Although one can glimpse something of the "hell scrolls" of the Kamakura era in these works, they are much more beholden to Dante, Bosch and the conventions of late medieval Western art. Winged putti hover over gold backgrounds (somewhat tarnished, as if to signify the debasement of the whole proceeding), a single composition can include different episodes from an unfolding narrative, and the size of the figures in the paintings often corresponds to their thematic importance rather than to how close or far they are from the foreground. Colors also tend toward the symbolic, with the female figures rendered milky white and tipped with light, while the inquisitors are dressed in black or dark red robes.
But despite all this medievalism, it's clear that Teraoka continues to have contemporary events at the front of his mind. He deploys motifs of recent vintage such as an AIDS ribbon doubling as a Greek Cross, a porn-filled computer screen capturing an inquisitor's attention and, figuring prominently in several recent paintings, a stained blue dress similar to the one worn by Monica Lewinsky during one of her White House trysts. In series like "Virtual Inquisition," "Adam and Eve" and "Confessional," Teraoka seeks metaphors for the peculiar mix of prurience and puritanism that marks contemporary American culture while continuing to pursue his earlier themes of dehumanization and loss of privacy. In these recent works, the tools of the information age--from the computer keyboard and mouse to the TV journalist's microphone--become instruments of medieval torture for those caught up in the media circus.

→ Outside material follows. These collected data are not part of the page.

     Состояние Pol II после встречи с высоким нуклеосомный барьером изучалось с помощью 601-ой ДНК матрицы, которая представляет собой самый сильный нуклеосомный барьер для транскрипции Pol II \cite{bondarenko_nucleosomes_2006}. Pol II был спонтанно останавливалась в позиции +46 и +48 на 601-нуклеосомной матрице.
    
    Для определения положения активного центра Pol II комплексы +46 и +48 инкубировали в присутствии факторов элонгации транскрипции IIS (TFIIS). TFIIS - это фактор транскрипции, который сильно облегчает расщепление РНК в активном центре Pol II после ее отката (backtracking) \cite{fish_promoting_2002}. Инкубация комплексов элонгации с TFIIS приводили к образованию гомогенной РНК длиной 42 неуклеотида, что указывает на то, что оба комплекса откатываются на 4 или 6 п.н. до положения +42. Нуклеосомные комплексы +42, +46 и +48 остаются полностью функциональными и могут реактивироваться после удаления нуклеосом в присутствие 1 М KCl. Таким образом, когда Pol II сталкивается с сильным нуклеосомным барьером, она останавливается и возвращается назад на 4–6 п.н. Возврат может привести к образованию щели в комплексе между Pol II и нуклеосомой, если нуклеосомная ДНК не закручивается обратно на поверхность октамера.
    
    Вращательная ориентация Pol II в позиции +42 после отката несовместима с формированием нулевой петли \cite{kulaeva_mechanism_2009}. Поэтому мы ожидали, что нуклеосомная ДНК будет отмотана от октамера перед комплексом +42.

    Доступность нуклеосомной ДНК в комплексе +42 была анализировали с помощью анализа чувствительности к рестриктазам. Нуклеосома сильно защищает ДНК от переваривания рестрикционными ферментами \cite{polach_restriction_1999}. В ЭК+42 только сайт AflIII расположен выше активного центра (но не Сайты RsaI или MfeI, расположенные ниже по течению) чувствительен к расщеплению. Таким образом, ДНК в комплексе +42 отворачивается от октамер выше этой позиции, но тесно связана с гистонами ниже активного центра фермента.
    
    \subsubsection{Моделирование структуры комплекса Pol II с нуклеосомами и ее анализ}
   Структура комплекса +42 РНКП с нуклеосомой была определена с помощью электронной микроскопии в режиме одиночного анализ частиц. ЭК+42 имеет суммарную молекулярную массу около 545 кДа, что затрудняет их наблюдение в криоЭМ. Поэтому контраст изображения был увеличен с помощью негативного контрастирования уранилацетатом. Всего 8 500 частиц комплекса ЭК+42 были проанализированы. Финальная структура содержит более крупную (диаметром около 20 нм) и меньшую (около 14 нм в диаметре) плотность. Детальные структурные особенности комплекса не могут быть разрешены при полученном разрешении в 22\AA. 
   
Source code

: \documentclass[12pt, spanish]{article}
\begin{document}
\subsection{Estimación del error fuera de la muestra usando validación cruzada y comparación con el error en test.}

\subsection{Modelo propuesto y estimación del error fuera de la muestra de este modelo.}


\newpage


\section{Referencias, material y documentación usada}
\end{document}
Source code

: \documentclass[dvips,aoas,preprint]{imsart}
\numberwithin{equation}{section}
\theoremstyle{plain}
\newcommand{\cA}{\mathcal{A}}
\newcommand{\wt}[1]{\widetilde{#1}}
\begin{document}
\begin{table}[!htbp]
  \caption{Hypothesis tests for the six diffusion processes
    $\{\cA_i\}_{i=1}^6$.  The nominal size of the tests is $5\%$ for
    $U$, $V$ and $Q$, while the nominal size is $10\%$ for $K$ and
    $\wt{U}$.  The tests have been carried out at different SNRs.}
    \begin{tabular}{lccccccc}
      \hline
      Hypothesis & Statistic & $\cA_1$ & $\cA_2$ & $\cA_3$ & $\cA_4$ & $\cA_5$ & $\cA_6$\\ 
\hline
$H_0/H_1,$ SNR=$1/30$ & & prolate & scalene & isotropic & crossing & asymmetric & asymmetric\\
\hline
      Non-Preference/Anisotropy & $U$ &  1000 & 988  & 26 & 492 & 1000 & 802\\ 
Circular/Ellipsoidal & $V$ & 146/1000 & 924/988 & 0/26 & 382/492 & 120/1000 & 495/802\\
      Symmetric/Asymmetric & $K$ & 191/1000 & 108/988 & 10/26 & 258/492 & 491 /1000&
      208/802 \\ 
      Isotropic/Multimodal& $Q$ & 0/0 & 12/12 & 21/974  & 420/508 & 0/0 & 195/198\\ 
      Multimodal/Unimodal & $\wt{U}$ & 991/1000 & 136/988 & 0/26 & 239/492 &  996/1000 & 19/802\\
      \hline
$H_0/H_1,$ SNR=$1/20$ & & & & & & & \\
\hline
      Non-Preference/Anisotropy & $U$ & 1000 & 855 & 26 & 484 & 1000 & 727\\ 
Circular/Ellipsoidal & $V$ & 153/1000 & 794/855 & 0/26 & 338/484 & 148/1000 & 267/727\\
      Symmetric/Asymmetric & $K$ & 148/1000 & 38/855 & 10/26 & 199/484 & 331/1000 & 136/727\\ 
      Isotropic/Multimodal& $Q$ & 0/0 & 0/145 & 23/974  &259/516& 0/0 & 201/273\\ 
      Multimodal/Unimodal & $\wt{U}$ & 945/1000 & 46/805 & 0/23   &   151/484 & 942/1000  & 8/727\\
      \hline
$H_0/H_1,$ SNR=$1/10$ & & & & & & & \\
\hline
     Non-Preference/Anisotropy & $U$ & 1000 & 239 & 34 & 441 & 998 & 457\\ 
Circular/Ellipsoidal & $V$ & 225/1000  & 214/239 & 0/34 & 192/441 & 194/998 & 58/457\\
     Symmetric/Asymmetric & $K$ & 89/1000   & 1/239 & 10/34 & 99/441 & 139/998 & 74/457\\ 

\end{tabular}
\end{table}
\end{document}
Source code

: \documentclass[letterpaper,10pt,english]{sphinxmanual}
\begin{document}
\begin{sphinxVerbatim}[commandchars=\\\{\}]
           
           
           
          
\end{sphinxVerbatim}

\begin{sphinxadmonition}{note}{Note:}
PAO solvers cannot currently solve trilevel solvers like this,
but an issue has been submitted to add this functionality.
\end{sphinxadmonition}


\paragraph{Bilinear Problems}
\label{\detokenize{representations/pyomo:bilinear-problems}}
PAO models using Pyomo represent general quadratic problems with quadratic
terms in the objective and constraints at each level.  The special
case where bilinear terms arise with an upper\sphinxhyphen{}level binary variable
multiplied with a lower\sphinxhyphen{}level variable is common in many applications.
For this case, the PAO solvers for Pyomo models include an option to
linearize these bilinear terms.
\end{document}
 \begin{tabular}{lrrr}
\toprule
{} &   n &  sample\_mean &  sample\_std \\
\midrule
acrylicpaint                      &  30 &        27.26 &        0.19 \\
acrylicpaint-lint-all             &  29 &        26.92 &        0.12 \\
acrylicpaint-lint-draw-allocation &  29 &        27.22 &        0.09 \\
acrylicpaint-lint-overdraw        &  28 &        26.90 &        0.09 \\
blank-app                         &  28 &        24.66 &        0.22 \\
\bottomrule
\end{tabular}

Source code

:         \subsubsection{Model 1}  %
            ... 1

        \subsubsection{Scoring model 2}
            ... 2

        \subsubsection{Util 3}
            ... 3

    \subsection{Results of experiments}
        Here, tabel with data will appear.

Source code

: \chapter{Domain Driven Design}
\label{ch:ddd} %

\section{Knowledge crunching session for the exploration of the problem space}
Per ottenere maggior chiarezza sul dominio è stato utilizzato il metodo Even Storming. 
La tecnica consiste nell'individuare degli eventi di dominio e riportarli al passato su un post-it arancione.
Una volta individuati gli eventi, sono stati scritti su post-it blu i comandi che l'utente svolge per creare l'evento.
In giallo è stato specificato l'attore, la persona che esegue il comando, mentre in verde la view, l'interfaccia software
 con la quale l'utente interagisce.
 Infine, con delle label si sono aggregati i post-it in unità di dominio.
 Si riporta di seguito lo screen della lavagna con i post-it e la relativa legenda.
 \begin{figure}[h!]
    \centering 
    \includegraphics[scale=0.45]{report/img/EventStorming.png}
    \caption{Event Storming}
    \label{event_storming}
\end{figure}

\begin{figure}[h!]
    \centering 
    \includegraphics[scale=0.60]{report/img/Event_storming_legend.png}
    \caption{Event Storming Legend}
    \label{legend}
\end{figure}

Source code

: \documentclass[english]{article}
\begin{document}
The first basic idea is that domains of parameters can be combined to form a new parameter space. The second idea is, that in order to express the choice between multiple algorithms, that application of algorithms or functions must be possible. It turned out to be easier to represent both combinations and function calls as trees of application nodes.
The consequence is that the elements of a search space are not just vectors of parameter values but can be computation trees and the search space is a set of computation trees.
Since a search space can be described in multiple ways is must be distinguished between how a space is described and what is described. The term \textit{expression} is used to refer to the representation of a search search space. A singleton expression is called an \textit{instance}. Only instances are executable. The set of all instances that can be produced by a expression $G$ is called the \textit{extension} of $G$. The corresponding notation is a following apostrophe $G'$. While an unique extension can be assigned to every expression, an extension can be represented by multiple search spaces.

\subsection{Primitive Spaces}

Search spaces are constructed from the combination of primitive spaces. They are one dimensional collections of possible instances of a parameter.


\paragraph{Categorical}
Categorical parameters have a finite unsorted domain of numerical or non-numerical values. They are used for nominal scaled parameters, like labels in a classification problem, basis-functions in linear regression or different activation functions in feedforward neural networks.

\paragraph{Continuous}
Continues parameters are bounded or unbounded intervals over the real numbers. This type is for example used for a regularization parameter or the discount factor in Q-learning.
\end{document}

Some followers of Teraoka's work have wondered why an artist so closely identified with clever parodies of traditional Japanese styles would turn to a Western medieval format. In fact, Teraoka, who has lived in the United States since 1961, has had a long acquaintance with the religious art of the West. This began with a two-year course in Christianity while he was a student at Kwansei Gakuin University in Japan and has been reinforced by various trips to Europe, most recently last spring to attend the Holy Week celebration in Seville. (Hooded figures from this ritual appear in the recent paintings). Moreover, as Teraoka himself points out, whether his sources have been Asian or European, he has always used familiar historical traditions to bring contemporary issues into focus.
The ukiyo-e tradition was well-suited to his lighthearted satires from the 1970s and early '80s on pollution and the materialism of fastfood culture, and even to the subsequent AIDS-related images, which still privileged sexual desire even as they highlighted its potentially horrific consequences. Historically, ukiyo-e were commercially produced woodblock prints that celebrated the "floating world," the sector of Japanese society that encompassed brothels, geishas, Kabuki theater and sumo wrestling. But in Teraoka's new works, where the floating world of pleasure-seekers has been replaced by the Spanish Inquisition, sex is no longer about pleasure. Rather, it has become the theater in which political powerplays are enacted before a voyeuristic populace seeking titillation from the sexual misdeeds of the mighty, and where religion and morality can become weapons against freedom. A recurring theme in these paintings is how the religious and political right in America has wrested control of the definition of morality in order to further its own purposes. In keeping with the new subject matter, Teraoka has also shifted his style away from the graphic linearity of the ukiyo-e print toward a more painterly, Western style replete with chiaroscuro and modeled forms. Painting directly on canvas or linen for the most part, Teraoka now generally works in oils rather than the watercolor medium he favored previously.